[Stored entries]

------------------------------------

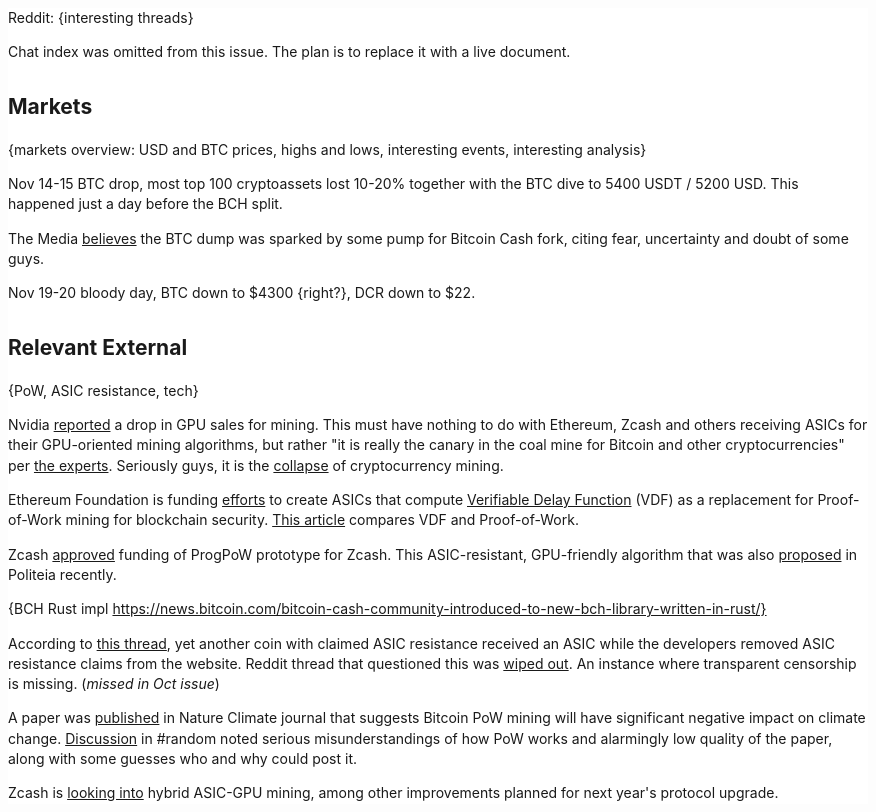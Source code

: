 Reddit: {interesting threads}

Chat index was omitted from this issue. The plan is to replace it with a live document.

## Markets

{markets overview: USD and BTC prices, highs and lows, interesting events, interesting analysis}

Nov 14-15 BTC drop, most top 100 cryptoassets lost 10-20% together with the BTC dive to 5400 USDT / 5200 USD. This happened just a day before the BCH split.

The Media [believes](https://www.bloomberg.com/news/articles/2018-11-16/crypto-winter-comes-early-as-bitcoin-slide-spurs-viability-fears) the BTC dump was sparked by some pump for Bitcoin Cash fork, citing fear, uncertainty and doubt of some guys.

Nov 19-20 bloody day, BTC down to $4300 {right?}, DCR down to $22.

## Relevant External

{PoW, ASIC resistance, tech}

Nvidia [reported](https://cointelegraph.com/news/nvidia-q3-results-reveal-crypto-hangover-due-to-disappearance-of-miner-sales) a drop in GPU sales for mining. This must have nothing to do with Ethereum, Zcash and others receiving ASICs for their GPU-oriented mining algorithms, but rather "it is really the canary in the coal mine for Bitcoin and other cryptocurrencies" per [the experts](https://www.bloomberg.com/news/articles/2018-11-16/crypto-winter-comes-early-as-bitcoin-slide-spurs-viability-fears). Seriously guys, it is the [collapse](https://www.bloomberg.com/news/articles/2018-11-15/nvidia-gives-weak-forecast-citing-inventory-stock-slumps) of cryptocurrency mining.

Ethereum Foundation is funding [efforts](https://www.coindesk.com/ethereum-foundation-filecoin-back-plan-to-make-proof-of-stake-hardware) to create ASICs that compute [Verifiable Delay Function](https://vdfresearch.org/) (VDF) as a replacement for Proof-of-Work mining for blockchain security. [This article](https://medium.com/@djrtwo/vdfs-are-not-proof-of-work-91ba3bec2bf4) compares VDF and Proof-of-Work.

Zcash [approved](https://github.com/ZcashFoundation/GrantProposals-2018Q2/issues/15#issuecomment-436106276) funding of ProgPoW prototype for Zcash. This ASIC-resistant, GPU-friendly algorithm that was also [proposed](https://proposals.decred.org/proposals/0aaab331075d08cb03333d5a1bef04b99a708dcbfebc8f8c94040ceb1676e684) in Politeia recently.

{BCH Rust impl https://news.bitcoin.com/bitcoin-cash-community-introduced-to-new-bch-library-written-in-rust/}

According to [this thread](https://www.reddit.com/r/CryptoCurrency/comments/9sq0jj/shady_behavior_from_groestlcoin_grs_developers/), yet another coin with claimed ASIC resistance received an ASIC while the developers removed ASIC resistance claims from the website. Reddit thread that questioned this was [wiped out](https://archive.today/SzoHs). An instance where transparent censorship is missing. (_missed in Oct issue_)

A paper was [published](https://www.nature.com/articles/s41558-018-0321-8) in Nature Climate journal that suggests Bitcoin PoW mining will have significant negative impact on climate change. [Discussion](https://matrix.to/#/!NKtIRqGOEGaZvSQkKl:decred.org/$15412120277994HzToF:decred.org) in #random noted serious misunderstandings of how PoW works and alarmingly low quality of the paper, along with some guesses who and why could post it.

Zcash is [looking into](https://forum.zcashcommunity.com/t/announcing-zcash-blossom-and-proposed-feature-goals/31891) hybrid ASIC-GPU mining, among other improvements planned for next year's protocol upgrade.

------------------------------------

Your reply should be only the count of lines in the entries above that contain the word "interesting".

2